Hines was the GHSA’s executive director when NIL deals were approved. He retired last summer but stayed on as the GHSA’s liaison to the Georgia General Assembly.
Hines told a House committee last week that only 57 GHSA athletes currently have NIL deals. He told The AJC that only about two or three of those have contracts that pay them more than $1,000.
“People aren’t lining up to give high school kids money,” Hines said. “It seems salacious, and people are interested in it, but it’s mostly a pair of gloves for a baseball player or a free meal at the local restaurant. People conflate high school sports with what’s going on in the NCAA. We don’t have collectives or the transfer portal.”
Unlike college athletes, GHSA students cannot profit from their schools’ intellectual property, meaning no school logos, use logos, uniforms, facilities or game highlights.
After the first academic year under the GHSA’s new NIL rules, Hines said he was aware of 87 GHSA students profiting from NIL and that the number was down to 44 by spring, after many elite football players came off the rolls by graduating early and joining their college teams.
Former Carrollton quarterback Julian Lewis initially was the GHSA’s biggest NIL beneficiary. The GHSA does not track compensation amounts, but Lewis signed with Leaf Trading Cards, Alo Yoga, Jaxxon and Cactus Jack. Presumably aided by NIL money, Lewis reportedly bought himself and his father a car. Lewis came off the books in December, when he joined his college team, Colorado.
The new GHSA NIL leader almost certainly is Grayson football linebacker Tyler Atkinson, a five-star recruit and star of the Rams’ Class 6A championship team.
Atkinson signed his first deal in 2023 with Xenith, a football safety gear company. Last summer, he was among seven star football players nationwide who signed together with Adidas. In October, Atkinson used the deal to give Adidas cleats and gloves to his teammates.
Once a player signs with a college team, his NIL income might soar. But that comes through the colleges' collectives, which are portals for boosters and businesses to pool resources to play athletes. Those are illegal in the GHSA.
Milton football coach Ben Reaves, whose team won the Class 5A title and finished with top-five national rankings, said he did not know if any of his players had NIL deals last season. He had nine major Division I signees in December, all of whom have joined their college teams.
“We’re not supposed to be involved at all because you don’t want anyone to accuse you of assisting with it, which would be a violation,” Reaves said. “I just try to educate the players and parents on the rules in an opportunity comes their way and how to report it. I don’t know who on my team, if any, had them because I’ve been told to be that hands off.”
Some high school coaches in 2024 expressed concern that allowing NIL could open the door to boosters paying athletes to transfer. Hines said that has not materialized.
“We haven’t seen anybody set up an NIL deal for somebody to move into this school, which would be illegal,” Hines said. “If that were happening, we’d know about it.”

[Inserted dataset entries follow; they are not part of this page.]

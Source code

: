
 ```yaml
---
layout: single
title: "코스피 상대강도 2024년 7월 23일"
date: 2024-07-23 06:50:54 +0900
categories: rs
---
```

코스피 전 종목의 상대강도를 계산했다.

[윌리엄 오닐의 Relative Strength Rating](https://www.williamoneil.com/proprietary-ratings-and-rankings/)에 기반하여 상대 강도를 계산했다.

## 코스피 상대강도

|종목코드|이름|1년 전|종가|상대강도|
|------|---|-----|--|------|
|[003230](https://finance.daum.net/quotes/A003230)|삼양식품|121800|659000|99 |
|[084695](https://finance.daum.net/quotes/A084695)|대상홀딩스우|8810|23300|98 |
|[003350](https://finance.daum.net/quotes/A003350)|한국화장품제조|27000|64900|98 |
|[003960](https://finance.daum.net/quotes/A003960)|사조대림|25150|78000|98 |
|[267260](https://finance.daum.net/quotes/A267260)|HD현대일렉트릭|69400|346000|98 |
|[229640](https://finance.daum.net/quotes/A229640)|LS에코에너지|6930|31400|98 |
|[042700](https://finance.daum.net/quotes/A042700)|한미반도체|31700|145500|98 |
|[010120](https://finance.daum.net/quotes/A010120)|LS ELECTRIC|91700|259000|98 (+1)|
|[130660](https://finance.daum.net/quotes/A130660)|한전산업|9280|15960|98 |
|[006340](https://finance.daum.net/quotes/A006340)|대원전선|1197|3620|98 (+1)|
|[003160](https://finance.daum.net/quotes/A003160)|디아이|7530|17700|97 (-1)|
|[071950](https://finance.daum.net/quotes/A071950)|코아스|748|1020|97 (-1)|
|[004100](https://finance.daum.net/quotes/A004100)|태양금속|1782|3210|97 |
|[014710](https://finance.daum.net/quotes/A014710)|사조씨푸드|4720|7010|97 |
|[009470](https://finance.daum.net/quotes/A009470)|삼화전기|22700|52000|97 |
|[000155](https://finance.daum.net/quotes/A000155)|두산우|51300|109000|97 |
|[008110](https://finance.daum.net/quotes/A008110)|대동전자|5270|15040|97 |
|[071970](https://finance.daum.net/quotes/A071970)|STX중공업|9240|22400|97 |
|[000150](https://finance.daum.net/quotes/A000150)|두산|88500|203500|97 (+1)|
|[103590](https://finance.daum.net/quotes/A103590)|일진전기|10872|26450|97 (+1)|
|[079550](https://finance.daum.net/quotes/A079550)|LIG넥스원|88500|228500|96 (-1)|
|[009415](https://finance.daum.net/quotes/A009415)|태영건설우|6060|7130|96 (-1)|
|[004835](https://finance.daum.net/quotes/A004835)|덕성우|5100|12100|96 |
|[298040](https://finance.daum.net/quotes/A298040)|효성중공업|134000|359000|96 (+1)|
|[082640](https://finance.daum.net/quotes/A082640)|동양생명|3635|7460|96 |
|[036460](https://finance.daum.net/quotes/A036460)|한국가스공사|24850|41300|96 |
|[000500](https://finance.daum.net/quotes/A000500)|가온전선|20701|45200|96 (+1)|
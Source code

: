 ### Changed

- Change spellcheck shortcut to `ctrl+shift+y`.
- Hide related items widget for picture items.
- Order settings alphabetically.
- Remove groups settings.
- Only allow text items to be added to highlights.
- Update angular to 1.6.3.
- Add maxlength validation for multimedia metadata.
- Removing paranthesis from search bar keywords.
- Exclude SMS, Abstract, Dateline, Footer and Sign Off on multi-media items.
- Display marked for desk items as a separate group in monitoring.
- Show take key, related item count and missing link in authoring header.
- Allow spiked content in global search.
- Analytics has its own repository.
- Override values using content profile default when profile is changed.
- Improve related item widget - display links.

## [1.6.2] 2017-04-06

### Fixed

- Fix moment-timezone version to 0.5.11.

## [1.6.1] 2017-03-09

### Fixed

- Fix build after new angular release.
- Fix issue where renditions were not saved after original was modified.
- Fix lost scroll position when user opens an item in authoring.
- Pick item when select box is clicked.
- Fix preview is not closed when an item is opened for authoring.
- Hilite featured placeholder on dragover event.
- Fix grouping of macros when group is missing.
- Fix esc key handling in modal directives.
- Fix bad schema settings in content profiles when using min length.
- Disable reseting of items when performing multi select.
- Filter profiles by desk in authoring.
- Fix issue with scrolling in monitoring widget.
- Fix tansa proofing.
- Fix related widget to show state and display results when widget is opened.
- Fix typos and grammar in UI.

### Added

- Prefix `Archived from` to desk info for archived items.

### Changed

Hines did send out a warning last summer telling athletic directors that NIL companies that acted as collectives could cost athletes their eligibility. None has crossed that threshold.
Hines did express one NIL concern, that of predatory agents who might profit unduly from long-term deals that begin in high school for athletes who make it big.
Hines supports the bipartisan House Bill 383, titled the Georgia High School NIL Protection Act, which would declaring a high school athlete’s contract with an agent void after the athlete is no longer enrolled in high school.
“There have been a couple of examples where somebody has signed up this kid to a long-term contract to help them through the NIL process, and it stays with them all the way into the pro ranks,” Hines said. “What this bill does is end the contract with high school sports. That doesn’t mean they can’t resign.”
The bill stalled this week and didn’t get called for a vote but likely will come up again next year.